Human and Animal Rights. Where do we draw the line?

in #liberty7 years ago

The Morality
Whether you like the taste of meat or it's something your tradition dictates, I'd invite you to suspend your bias when considering the morality of eating animals.

Most people are against animal cruelty and we all draw a line at a different point in regards to what we consider cruel. The point at where many of us draw that line however is not logically consistent if one believes in human rights as animal rights are the logical extension of human rights.

There is NO TRAIT within animals that if it were not present in humans, would justify us treating humans the way we treat animals.

"Charles Darwin recognized that animals were not qualitatively different from humans and possessed many of the characteristics that were once thought to be uniquely human–but he continued to eat them.
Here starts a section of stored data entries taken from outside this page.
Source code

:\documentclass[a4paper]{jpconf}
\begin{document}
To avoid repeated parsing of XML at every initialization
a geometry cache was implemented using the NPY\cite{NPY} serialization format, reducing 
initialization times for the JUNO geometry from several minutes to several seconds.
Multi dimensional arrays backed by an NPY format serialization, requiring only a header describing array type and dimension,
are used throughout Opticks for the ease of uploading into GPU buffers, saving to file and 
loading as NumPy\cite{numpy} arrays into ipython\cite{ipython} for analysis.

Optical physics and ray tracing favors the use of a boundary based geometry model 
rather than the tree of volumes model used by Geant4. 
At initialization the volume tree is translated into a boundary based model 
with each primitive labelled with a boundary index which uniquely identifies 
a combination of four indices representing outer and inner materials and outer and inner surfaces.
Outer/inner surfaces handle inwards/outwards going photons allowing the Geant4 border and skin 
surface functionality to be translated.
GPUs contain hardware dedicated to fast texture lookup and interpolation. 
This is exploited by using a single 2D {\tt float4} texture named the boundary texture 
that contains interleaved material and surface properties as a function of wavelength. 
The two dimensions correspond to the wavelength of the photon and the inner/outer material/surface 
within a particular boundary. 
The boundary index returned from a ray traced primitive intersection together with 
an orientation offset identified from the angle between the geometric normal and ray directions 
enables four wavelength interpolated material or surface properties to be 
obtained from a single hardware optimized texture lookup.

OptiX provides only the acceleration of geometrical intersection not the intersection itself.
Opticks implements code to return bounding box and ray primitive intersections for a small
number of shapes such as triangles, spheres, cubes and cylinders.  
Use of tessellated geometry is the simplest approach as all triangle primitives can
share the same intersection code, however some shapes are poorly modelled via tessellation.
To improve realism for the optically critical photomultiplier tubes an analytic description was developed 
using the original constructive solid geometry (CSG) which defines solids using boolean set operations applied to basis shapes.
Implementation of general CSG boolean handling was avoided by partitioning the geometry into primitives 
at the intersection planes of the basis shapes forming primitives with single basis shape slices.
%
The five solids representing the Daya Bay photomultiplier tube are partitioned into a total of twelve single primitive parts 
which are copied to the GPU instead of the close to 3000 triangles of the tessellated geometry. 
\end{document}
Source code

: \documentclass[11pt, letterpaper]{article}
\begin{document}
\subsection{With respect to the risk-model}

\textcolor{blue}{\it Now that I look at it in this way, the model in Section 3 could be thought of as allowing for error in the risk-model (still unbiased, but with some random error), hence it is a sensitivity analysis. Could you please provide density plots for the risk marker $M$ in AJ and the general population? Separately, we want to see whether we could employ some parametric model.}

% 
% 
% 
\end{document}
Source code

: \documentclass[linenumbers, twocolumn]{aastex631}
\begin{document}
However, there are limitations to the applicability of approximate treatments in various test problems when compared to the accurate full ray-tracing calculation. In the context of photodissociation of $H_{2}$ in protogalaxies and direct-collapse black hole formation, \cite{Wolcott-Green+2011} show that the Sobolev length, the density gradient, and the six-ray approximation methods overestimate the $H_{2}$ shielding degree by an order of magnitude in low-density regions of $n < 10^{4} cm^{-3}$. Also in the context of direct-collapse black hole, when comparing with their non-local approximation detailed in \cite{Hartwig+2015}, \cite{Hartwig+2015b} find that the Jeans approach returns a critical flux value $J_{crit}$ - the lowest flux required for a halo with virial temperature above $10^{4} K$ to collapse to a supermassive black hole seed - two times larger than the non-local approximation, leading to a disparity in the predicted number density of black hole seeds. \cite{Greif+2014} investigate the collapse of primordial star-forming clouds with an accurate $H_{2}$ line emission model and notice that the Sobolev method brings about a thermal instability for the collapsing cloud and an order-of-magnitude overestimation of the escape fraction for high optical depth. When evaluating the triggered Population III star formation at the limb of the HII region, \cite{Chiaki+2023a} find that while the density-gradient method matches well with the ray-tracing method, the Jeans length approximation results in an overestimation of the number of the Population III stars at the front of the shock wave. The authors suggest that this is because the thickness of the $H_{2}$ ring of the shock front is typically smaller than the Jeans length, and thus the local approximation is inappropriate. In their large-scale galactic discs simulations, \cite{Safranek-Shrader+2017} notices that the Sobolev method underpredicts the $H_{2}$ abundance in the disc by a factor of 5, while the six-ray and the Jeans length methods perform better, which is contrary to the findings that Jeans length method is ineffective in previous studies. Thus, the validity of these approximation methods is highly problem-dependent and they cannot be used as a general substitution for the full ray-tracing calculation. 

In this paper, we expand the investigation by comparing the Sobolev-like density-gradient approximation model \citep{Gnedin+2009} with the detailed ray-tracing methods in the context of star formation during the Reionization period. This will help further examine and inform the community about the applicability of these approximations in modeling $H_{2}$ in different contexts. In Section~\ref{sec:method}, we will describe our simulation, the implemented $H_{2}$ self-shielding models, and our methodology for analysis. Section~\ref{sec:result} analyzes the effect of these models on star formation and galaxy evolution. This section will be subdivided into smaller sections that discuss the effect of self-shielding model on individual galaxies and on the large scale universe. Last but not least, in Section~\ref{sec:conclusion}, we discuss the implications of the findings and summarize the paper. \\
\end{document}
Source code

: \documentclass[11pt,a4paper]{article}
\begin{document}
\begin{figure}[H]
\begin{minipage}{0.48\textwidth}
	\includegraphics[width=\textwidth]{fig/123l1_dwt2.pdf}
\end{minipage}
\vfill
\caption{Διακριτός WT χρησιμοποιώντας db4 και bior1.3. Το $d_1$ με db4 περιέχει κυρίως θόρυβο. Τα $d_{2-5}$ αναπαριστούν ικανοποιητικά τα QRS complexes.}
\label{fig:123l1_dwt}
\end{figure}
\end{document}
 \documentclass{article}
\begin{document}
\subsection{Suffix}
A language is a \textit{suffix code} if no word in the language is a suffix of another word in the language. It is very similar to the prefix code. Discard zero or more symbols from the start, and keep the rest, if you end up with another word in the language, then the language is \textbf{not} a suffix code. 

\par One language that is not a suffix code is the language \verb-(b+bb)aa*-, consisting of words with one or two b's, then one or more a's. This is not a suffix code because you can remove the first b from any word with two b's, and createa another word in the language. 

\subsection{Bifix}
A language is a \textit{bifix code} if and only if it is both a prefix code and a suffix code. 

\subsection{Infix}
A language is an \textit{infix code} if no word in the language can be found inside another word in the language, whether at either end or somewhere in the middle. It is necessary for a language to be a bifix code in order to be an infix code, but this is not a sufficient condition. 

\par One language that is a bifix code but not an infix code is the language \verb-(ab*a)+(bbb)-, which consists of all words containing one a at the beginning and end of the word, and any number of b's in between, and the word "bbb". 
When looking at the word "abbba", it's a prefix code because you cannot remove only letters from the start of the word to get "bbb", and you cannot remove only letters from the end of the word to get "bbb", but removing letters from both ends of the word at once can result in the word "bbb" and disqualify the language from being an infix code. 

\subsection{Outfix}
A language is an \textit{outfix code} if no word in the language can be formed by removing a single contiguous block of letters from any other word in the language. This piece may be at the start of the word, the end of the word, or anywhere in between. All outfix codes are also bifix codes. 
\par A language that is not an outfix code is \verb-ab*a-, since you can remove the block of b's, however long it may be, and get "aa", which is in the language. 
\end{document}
Jeremy Bentham argued that animals had morally significant interests because they could suffer, but he also continued to eat them. Old habits die hard, but that does not mean they are morally justified. "

As humans have more consciousness when it comes to the understanding of morality than that of non-human animals, it would seem incumbent upon us to hold ourselves to a higher standard than other non-human animals.

You would not hold a 3-year-old as accountable for doing an immoral action as you would a fully conscious adult as they do not have the awareness to grasp what they are doing. This is why in law; a punishment is significantly reduced if the party is insane or mentally deficient.

With greater consciousness comes greater responsibility.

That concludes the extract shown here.